REQUIRED ACTION:
Copy nothing from the entries below except the lines from the one containing "1005 微信首页顶部搜索框的搜索结果页" through the one containing "1114 安卓手机侧边栏，打开小程序（三星）", and copy those exactly.
○ ○ ○ ○ ○
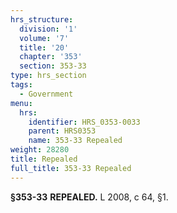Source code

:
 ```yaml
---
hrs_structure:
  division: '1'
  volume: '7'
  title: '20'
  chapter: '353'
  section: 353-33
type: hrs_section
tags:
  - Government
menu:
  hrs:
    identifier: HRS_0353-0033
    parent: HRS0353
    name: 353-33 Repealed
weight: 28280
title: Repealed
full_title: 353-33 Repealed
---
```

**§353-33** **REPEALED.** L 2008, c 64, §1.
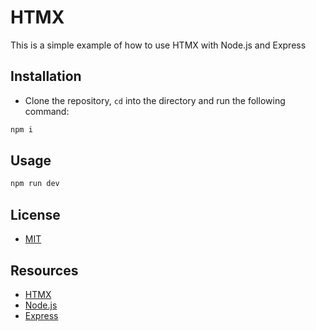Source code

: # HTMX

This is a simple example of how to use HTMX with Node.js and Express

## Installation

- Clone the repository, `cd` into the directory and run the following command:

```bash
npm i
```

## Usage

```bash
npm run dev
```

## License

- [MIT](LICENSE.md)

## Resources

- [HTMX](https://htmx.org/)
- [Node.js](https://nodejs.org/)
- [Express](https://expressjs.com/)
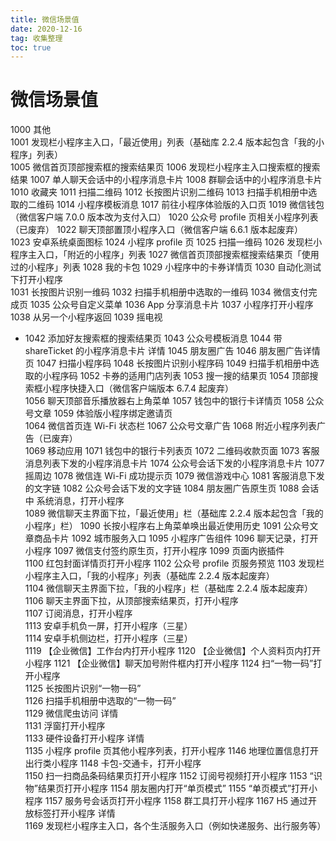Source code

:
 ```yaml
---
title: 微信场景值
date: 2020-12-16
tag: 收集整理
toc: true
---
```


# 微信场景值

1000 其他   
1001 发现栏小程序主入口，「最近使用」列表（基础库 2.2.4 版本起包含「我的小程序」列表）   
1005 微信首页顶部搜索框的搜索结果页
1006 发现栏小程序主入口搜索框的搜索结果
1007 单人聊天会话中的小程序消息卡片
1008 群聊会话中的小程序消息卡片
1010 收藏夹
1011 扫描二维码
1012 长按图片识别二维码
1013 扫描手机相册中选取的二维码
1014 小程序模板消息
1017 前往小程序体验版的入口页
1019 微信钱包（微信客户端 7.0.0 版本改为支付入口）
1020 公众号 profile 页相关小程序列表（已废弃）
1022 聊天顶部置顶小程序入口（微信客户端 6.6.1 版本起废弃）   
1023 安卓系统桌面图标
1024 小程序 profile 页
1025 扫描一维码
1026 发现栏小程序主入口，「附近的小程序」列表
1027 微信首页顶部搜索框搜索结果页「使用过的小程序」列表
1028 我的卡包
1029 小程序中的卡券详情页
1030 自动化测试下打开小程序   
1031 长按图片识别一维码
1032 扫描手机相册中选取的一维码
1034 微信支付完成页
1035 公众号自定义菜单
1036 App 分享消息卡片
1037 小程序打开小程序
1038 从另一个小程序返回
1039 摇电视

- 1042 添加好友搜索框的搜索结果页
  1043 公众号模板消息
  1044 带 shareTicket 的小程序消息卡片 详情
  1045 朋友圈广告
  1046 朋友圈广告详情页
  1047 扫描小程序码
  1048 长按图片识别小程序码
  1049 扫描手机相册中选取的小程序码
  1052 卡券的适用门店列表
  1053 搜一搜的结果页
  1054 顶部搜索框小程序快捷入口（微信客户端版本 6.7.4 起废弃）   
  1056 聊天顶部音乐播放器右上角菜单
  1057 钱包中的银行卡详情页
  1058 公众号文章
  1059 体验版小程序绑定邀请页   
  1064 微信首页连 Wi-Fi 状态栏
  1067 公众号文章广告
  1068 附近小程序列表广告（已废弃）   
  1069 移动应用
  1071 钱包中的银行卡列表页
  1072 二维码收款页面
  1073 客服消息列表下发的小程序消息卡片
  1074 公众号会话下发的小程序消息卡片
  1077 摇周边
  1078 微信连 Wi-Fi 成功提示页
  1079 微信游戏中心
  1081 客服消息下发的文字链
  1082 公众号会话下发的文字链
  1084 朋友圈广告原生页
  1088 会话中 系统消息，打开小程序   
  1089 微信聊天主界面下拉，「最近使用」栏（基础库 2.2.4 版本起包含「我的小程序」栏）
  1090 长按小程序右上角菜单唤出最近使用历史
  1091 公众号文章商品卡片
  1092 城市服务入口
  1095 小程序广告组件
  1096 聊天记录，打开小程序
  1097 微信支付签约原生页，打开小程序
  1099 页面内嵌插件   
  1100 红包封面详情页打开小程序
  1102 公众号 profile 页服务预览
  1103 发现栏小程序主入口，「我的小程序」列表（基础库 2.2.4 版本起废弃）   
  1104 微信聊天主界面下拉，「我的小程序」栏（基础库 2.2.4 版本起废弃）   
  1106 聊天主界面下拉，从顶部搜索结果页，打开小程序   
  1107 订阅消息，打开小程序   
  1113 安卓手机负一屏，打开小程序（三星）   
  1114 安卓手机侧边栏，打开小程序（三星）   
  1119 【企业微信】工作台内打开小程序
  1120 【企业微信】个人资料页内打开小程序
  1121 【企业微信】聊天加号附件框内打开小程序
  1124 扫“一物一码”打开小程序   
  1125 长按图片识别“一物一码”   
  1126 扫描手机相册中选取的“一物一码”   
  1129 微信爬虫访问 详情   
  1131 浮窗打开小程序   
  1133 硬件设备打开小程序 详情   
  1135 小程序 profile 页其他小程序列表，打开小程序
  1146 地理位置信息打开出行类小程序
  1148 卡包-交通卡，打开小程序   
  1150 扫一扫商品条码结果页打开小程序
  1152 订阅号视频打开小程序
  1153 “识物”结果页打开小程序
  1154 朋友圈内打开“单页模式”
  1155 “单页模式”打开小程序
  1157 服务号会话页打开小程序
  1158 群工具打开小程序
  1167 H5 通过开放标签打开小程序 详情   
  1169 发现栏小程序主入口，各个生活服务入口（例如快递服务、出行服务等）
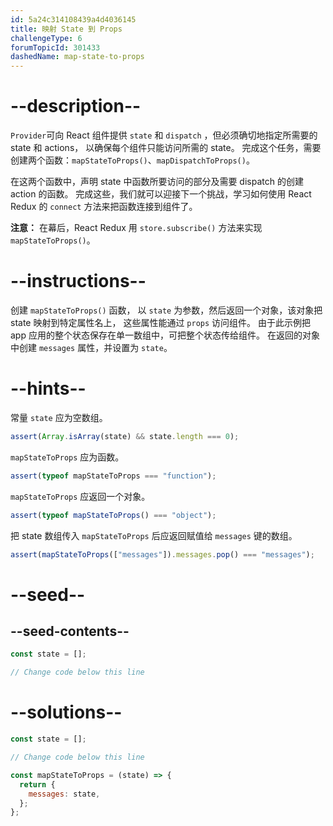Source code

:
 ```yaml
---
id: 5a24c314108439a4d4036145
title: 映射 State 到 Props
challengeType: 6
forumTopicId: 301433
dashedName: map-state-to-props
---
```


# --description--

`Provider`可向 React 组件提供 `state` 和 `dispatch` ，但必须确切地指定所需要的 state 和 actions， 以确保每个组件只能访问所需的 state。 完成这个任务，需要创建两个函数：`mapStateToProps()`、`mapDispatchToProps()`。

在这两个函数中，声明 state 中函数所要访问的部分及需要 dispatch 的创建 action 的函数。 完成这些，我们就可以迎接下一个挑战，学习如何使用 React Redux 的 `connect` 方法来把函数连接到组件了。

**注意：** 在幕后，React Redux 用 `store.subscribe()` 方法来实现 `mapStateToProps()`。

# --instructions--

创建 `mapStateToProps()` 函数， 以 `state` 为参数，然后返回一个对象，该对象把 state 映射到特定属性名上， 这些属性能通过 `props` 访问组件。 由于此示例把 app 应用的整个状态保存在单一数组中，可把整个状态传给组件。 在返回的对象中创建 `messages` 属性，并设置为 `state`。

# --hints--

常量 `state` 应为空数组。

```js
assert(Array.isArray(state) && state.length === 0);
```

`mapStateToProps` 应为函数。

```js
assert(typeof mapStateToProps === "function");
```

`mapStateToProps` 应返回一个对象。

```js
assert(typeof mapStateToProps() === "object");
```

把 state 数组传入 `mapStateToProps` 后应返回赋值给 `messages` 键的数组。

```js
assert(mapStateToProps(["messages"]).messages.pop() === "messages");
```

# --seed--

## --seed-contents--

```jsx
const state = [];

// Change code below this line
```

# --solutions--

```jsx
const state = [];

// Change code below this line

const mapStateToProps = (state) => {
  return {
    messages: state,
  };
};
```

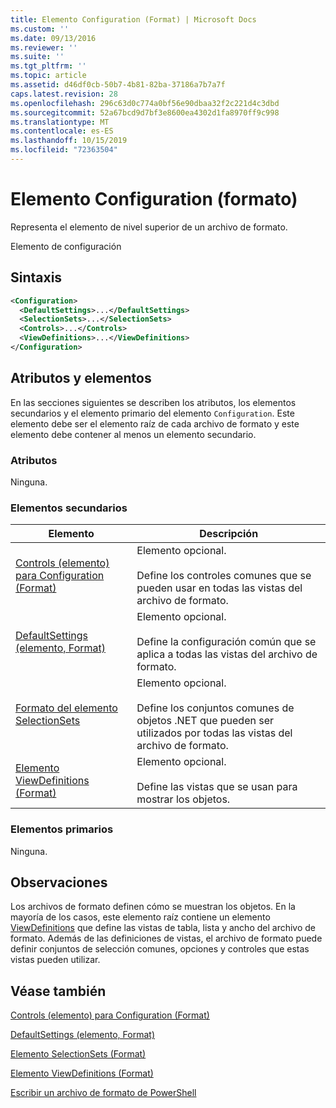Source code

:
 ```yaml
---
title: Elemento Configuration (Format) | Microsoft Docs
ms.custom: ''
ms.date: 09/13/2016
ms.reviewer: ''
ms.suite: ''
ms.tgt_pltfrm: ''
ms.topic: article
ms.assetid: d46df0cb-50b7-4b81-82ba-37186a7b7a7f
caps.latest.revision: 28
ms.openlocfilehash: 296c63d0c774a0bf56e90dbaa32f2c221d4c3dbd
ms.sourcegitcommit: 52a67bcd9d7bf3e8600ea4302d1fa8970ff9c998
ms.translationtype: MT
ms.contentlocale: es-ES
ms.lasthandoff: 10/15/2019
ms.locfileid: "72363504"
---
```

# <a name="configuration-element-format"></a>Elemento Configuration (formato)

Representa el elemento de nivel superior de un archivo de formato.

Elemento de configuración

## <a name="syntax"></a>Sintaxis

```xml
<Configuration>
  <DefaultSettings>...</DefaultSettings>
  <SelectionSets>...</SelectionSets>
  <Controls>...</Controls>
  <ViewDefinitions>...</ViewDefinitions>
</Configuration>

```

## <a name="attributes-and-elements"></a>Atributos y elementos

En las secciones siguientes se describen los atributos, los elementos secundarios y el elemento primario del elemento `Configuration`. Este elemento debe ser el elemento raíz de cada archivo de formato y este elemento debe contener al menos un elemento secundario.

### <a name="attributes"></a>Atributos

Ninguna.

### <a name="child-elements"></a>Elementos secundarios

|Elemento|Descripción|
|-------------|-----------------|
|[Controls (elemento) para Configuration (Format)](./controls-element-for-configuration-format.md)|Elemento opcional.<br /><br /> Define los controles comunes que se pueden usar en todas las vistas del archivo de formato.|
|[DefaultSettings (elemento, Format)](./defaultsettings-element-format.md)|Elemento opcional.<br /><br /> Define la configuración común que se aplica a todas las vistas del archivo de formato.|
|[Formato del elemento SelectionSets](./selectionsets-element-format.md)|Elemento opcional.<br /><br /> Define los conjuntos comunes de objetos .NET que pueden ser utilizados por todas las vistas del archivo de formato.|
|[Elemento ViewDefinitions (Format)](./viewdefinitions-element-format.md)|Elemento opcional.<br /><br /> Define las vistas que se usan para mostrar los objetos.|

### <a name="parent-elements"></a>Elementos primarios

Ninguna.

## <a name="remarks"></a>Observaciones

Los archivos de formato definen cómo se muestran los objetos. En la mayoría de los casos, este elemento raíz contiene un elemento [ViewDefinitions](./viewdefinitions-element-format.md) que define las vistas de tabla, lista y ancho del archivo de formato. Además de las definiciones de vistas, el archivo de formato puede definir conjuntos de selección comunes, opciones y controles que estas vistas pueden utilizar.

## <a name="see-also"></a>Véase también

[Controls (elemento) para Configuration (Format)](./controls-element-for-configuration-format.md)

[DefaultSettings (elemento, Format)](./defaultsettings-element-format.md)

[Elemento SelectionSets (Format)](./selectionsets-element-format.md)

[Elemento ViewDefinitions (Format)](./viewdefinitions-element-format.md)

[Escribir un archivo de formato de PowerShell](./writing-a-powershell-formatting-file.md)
○ ○ ○ ○ ○
ANSWER FOR THE TASK:
1005 微信首页顶部搜索框的搜索结果页
1006 发现栏小程序主入口搜索框的搜索结果
1007 单人聊天会话中的小程序消息卡片
1008 群聊会话中的小程序消息卡片
1010 收藏夹
1011 扫描二维码
1012 长按图片识别二维码
1013 扫描手机相册中选取的二维码
1014 小程序模板消息
1017 前往小程序体验版的入口页
1019 微信钱包（微信客户端 7.0.0 版本改为支付入口）
1020 公众号 profile 页相关小程序列表（已废弃）
1022 聊天顶部置顶小程序入口（微信客户端 6.6.1 版本起废弃）   
1023 安卓系统桌面图标
1024 小程序 profile 页
1025 扫描一维码
1026 发现栏小程序主入口，「附近的小程序」列表
1027 微信首页顶部搜索框搜索结果页「使用过的小程序」列表
1028 我的卡包
1029 小程序中的卡券详情页
1030 自动化测试下打开小程序   
1031 长按图片识别一维码
1032 扫描手机相册中选取的一维码
1034 微信支付完成页
1035 公众号自定义菜单
1036 App 分享消息卡片
1037 小程序打开小程序
1038 从另一个小程序返回
1039 摇电视

- 1042 添加好友搜索框的搜索结果页
  1043 公众号模板消息
  1044 带 shareTicket 的小程序消息卡片 详情
  1045 朋友圈广告
  1046 朋友圈广告详情页
  1047 扫描小程序码
  1048 长按图片识别小程序码
  1049 扫描手机相册中选取的小程序码
  1052 卡券的适用门店列表
  1053 搜一搜的结果页
  1054 顶部搜索框小程序快捷入口（微信客户端版本 6.7.4 起废弃）   
  1056 聊天顶部音乐播放器右上角菜单
  1057 钱包中的银行卡详情页
  1058 公众号文章
  1059 体验版小程序绑定邀请页   
  1064 微信首页连 Wi-Fi 状态栏
  1067 公众号文章广告
  1068 附近小程序列表广告（已废弃）   
  1069 移动应用
  1071 钱包中的银行卡列表页
  1072 二维码收款页面
  1073 客服消息列表下发的小程序消息卡片
  1074 公众号会话下发的小程序消息卡片
  1077 摇周边
  1078 微信连 Wi-Fi 成功提示页
  1079 微信游戏中心
  1081 客服消息下发的文字链
  1082 公众号会话下发的文字链
  1084 朋友圈广告原生页
  1088 会话中 系统消息，打开小程序   
  1089 微信聊天主界面下拉，「最近使用」栏（基础库 2.2.4 版本起包含「我的小程序」栏）
  1090 长按小程序右上角菜单唤出最近使用历史
  1091 公众号文章商品卡片
  1092 城市服务入口
  1095 小程序广告组件
  1096 聊天记录，打开小程序
  1097 微信支付签约原生页，打开小程序
  1099 页面内嵌插件   
  1100 红包封面详情页打开小程序
  1102 公众号 profile 页服务预览
  1103 发现栏小程序主入口，「我的小程序」列表（基础库 2.2.4 版本起废弃）   
  1104 微信聊天主界面下拉，「我的小程序」栏（基础库 2.2.4 版本起废弃）   
  1106 聊天主界面下拉，从顶部搜索结果页，打开小程序   
  1107 订阅消息，打开小程序   
  1113 安卓手机负一屏，打开小程序（三星）   
  1114 安卓手机侧边栏，打开小程序（三星）   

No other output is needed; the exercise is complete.